This week, the visual art is highbrow edifying stuff for the magazine-reading city elite, and the music is bottom-of-the-barrel gen-z raccoon food for degenerate pop fiends.
Vasile Ştefănoiu (Instagram) is a sculptor from Buzao. You could purchase this sculpture for the low price of $18,000. That link is the best source for more pictures of his work, including the very dynamic Arachne—Metamorphosis (2021).
Contemporary Art Curator has an interview:
That is why in some of my sculptures I take the narrative context of legends from the ancient Greek civilization and place them in different contexts, suggesting movement in metamorphosis, to create completely new meanings and evoke completely different emotions, a way of seeing again in modern times.
My goal is to rekindle interest in the imaginative richness of ancient Greek art, which from Auguste Rodin onwards was abandoned in sculpture.
Londonist has a feature on cutaway diagrams of Underground stations, especially Piccadilly Circus.
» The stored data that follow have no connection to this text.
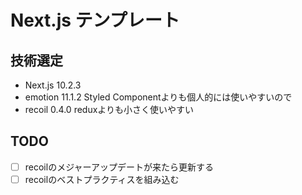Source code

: # Next.js テンプレート

## 技術選定

- Next.js 10.2.3
- emotion 11.1.2 Styled Componentよりも個人的には使いやすいので
- recoil 0.4.0 reduxよりも小さく使いやすい

## TODO
- [ ] recoilのメジャーアップデートが来たら更新する
- [ ] recoilのベストプラクティスを組み込む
The best two are the above, 1929, by Renzo Picasso, and the below, 1989, by Gavin Dunn.
"The Malachite Casket" from a 1980s edition of "The Ural Tales" by Pavel Bazhov, via Rare Books and More on Facebook.
New music: Cops and robbers by underscores. (Bandcamp or Spotify or YouTube). Midwest outsider pop; Adrian, Michigan. The opening track (which has its own music video separate from this album-length pickup truck ride) is a Trojan Horse; this is not album full of guitar pop.
I recommend track 2 Locals as a sort of bizarro girl-power anthem, with the squealing synthesizers emphasizing each word of the chorus. I recommend track 5 Johnny johnny johnny as a pop banger about slowly realizing your boyfriend is a creep. I recommend track 9 Geez louise, for reasons that will become obvious if you listen to it for at least a minute and forty-five seconds.
New music: Deadman Deadman Deadman by Skinny Pelembe. (Bandcamp or Spotify or YouTube). The opposite, a weirdo track fronting a rock album.
Old music: Freaks & Geeks by Oliver Tree (2020). (Website or Spotify or YouTube). This is what old music sounds like; get over it.